4 Commits

Author SHA1 Message Date
Kristoffer Dalby
87b8507ac9 mapper/batcher: replace connected map with per-node disconnectedAt
The Batcher's connected field (*xsync.Map[types.NodeID, *time.Time])
encoded three states via pointer semantics:

  - nil value:    node is connected
  - non-nil time: node disconnected at that timestamp
  - key missing:  node was never seen

This was error-prone (nil meaning 'connected' inverts Go idioms),
redundant with b.nodes + hasActiveConnections(), and required keeping
two parallel maps in sync. It also contained a bug in RemoveNode where
new(time.Now()) was used instead of &now, producing a zero time.

Replace the separate connected map with a disconnectedAt field on
multiChannelNodeConn (atomic.Pointer[time.Time]), tracked directly
on the object that already manages the node's connections.

Changes:
  - Add disconnectedAt field and helpers (markConnected, markDisconnected,
    isConnected, offlineDuration) to multiChannelNodeConn
  - Remove the connected field from Batcher
  - Simplify IsConnected from two map lookups to one
  - Simplify ConnectedMap and Debug from two-map iteration to one
  - Rewrite cleanupOfflineNodes to scan b.nodes directly
  - Remove the markDisconnectedIfNoConns helper
  - Update all tests and benchmarks

Fixes #3141
2026-03-16 02:22:56 -07:00
Kristoffer Dalby
60317064fd mapper/batcher: serialize per-node work to prevent out-of-order delivery
processBatchedChanges queued each pending change for a node as a
separate work item. Since multiple workers pull from the same channel,
two changes for the same node could be processed concurrently by
different workers. This caused two problems:

1. MapResponses delivered out of order — a later change could finish
   generating before an earlier one, so the client sees stale state.
2. updateSentPeers and computePeerDiff race against each other —
   updateSentPeers does Clear() + Store() which is not atomic relative
   to a concurrent Range() in computePeerDiff.
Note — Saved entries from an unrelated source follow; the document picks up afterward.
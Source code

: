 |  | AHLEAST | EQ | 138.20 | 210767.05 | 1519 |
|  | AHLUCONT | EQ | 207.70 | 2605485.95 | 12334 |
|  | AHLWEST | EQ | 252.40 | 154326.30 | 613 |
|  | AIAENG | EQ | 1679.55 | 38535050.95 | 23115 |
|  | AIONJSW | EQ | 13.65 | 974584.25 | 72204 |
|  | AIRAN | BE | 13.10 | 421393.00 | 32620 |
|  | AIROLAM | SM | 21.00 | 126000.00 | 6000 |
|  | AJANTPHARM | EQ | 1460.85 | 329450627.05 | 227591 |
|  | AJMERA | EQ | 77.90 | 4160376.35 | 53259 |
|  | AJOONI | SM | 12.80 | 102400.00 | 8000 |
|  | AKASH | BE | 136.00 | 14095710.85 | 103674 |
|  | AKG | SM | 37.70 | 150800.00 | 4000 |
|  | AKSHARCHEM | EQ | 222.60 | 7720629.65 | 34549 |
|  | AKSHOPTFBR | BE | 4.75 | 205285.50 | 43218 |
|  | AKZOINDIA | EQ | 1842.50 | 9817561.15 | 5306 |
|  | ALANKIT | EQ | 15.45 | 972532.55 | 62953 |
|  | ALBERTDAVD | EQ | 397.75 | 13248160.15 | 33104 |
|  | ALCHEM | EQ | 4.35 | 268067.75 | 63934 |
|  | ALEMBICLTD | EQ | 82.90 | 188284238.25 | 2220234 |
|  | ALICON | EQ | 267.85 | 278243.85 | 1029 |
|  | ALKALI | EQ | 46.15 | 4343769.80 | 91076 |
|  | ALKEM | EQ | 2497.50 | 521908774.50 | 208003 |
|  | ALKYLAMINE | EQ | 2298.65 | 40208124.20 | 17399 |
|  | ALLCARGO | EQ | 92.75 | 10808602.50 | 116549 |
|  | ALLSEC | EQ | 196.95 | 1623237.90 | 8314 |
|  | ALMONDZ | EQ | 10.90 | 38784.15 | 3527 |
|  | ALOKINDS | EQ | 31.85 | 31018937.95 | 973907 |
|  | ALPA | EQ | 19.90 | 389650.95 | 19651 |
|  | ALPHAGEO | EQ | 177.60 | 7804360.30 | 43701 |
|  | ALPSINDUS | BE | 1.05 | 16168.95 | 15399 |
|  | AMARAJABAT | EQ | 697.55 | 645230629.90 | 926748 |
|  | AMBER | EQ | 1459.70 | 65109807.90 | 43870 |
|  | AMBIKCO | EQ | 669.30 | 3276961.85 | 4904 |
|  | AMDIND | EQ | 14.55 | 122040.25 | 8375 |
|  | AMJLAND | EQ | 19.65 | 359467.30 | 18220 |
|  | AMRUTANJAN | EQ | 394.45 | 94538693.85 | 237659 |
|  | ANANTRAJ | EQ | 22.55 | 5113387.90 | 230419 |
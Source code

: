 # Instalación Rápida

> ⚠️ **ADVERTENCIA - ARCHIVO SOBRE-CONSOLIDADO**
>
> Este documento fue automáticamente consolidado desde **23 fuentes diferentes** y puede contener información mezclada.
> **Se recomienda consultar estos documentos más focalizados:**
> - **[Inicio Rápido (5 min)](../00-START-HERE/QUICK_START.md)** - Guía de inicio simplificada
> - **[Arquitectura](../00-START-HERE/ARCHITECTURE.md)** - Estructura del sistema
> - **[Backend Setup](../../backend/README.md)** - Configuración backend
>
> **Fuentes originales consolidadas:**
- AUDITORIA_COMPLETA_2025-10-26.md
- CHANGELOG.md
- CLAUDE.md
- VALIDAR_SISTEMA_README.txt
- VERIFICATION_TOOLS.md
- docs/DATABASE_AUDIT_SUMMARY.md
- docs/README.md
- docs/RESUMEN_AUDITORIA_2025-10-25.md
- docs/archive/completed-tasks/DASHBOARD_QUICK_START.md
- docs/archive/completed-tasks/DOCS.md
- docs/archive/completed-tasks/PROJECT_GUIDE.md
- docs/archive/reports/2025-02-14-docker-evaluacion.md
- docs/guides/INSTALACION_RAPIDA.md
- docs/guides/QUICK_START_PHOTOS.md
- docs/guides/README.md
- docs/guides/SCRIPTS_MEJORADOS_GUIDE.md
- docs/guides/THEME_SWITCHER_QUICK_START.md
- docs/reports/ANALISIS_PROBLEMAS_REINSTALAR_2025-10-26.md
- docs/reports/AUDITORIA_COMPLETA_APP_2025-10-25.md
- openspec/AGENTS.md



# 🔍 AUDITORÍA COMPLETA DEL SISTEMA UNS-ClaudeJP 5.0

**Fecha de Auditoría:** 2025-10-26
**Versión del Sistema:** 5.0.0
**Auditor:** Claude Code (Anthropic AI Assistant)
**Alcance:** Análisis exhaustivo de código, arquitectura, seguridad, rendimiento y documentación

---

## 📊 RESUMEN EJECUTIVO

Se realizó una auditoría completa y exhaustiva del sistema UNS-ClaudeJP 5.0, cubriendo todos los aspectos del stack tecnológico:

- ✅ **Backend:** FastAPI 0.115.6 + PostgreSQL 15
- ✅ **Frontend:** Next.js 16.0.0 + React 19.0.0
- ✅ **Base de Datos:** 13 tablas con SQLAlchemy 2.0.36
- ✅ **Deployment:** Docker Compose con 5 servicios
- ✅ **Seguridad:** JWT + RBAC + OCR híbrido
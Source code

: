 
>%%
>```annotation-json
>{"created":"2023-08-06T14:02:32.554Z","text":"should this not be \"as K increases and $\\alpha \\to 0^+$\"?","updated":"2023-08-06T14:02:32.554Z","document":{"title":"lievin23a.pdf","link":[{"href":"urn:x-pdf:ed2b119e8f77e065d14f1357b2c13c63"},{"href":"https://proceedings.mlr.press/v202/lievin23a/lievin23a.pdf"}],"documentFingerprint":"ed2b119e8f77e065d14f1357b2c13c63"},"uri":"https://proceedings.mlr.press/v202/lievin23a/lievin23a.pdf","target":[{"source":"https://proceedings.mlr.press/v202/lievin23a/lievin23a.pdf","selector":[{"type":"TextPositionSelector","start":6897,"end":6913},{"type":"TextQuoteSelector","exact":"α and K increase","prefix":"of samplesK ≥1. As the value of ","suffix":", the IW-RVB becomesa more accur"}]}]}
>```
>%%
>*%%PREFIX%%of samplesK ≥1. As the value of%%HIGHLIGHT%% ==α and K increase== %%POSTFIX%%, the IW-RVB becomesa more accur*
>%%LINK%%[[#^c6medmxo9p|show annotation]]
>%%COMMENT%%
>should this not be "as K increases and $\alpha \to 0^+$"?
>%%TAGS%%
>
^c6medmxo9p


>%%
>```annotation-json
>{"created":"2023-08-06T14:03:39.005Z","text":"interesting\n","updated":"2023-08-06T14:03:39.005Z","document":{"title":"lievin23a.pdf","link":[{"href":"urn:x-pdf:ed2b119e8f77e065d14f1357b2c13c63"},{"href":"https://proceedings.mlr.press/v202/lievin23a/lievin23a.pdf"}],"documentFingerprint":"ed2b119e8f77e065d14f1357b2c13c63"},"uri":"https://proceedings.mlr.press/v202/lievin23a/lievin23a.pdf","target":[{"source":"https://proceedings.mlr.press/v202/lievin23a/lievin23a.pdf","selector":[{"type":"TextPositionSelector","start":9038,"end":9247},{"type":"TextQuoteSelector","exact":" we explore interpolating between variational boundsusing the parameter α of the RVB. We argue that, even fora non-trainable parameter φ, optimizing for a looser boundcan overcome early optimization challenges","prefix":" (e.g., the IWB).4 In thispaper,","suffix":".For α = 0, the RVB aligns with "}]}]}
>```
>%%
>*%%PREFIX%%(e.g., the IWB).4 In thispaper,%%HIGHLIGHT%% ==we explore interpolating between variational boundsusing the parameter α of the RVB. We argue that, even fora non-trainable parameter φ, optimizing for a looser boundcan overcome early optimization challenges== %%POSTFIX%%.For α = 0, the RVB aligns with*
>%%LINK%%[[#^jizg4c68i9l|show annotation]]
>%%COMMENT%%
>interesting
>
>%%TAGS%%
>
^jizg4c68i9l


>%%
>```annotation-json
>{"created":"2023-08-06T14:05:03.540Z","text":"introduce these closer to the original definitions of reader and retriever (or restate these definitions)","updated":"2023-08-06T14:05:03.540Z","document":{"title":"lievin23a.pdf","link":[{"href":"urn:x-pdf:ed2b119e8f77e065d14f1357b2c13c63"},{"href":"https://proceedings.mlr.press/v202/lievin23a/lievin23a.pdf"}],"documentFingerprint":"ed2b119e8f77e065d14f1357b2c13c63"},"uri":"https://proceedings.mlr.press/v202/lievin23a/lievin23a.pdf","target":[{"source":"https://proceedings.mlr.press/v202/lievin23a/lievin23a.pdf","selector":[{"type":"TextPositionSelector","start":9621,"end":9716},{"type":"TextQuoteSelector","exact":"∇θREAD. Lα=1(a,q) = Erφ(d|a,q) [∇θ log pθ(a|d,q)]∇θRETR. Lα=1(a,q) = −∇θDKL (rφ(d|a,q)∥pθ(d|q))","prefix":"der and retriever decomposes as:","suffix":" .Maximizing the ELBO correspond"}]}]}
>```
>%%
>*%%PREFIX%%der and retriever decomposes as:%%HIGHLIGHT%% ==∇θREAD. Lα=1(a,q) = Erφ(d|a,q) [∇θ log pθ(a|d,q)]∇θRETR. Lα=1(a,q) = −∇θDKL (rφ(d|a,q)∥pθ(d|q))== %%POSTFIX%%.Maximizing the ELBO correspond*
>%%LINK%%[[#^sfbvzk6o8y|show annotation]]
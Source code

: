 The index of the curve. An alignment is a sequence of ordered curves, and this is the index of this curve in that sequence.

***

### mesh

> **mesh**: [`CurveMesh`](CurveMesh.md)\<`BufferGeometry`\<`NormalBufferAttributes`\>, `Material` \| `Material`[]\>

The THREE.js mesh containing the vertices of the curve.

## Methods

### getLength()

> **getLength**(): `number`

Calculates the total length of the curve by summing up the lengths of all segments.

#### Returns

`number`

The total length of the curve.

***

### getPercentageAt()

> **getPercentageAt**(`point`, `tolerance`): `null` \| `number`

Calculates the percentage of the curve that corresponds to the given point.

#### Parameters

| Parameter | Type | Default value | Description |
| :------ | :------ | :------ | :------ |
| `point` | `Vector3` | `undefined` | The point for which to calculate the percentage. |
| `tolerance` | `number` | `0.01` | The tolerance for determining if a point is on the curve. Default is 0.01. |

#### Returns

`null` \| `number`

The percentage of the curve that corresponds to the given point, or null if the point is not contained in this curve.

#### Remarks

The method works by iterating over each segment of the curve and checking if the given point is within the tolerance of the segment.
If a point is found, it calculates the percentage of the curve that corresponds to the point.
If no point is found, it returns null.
Bundle all pending changes for a node into a single work item so one
worker processes them sequentially. Add a per-node workMu that
serializes processing across consecutive batch ticks, preventing a
second worker from starting tick N+1 while tick N is still in progress.

Fixes #3140
2026-03-16 02:22:46 -07:00
Kristoffer Dalby
86e279869e mapper/batcher: minor production code cleanup
L1: Replace crypto/rand with an atomic counter for generating
connection IDs. These identifiers are process-local and do not need
cryptographic randomness; a monotonic counter is cheaper and
produces shorter, sortable IDs.

L5: Use getActiveConnectionCount() in Debug() instead of directly
locking the mutex and reading the connections slice. This avoids
bypassing the accessor that already exists for this purpose.

L6: Extract the hardcoded 15*time.Minute cleanup threshold into
the named constant offlineNodeCleanupThreshold.

L7: Inline the trivial addWork wrapper; AddWork now calls addToBatch
directly.

Updates #2545
2026-03-14 02:52:28 -07:00
Kristoffer Dalby
7881f65358 mapper: extract node connection types to node_conn.go
Move connectionEntry, multiChannelNodeConn, generateConnectionID, and
all their methods from batcher.go into a dedicated file. This reduces
batcher.go from ~1170 lines to ~800 and separates per-node connection
management from batcher orchestration.

Pure move — no logic changes.

Updates #2545
2026-03-14 02:52:28 -07:00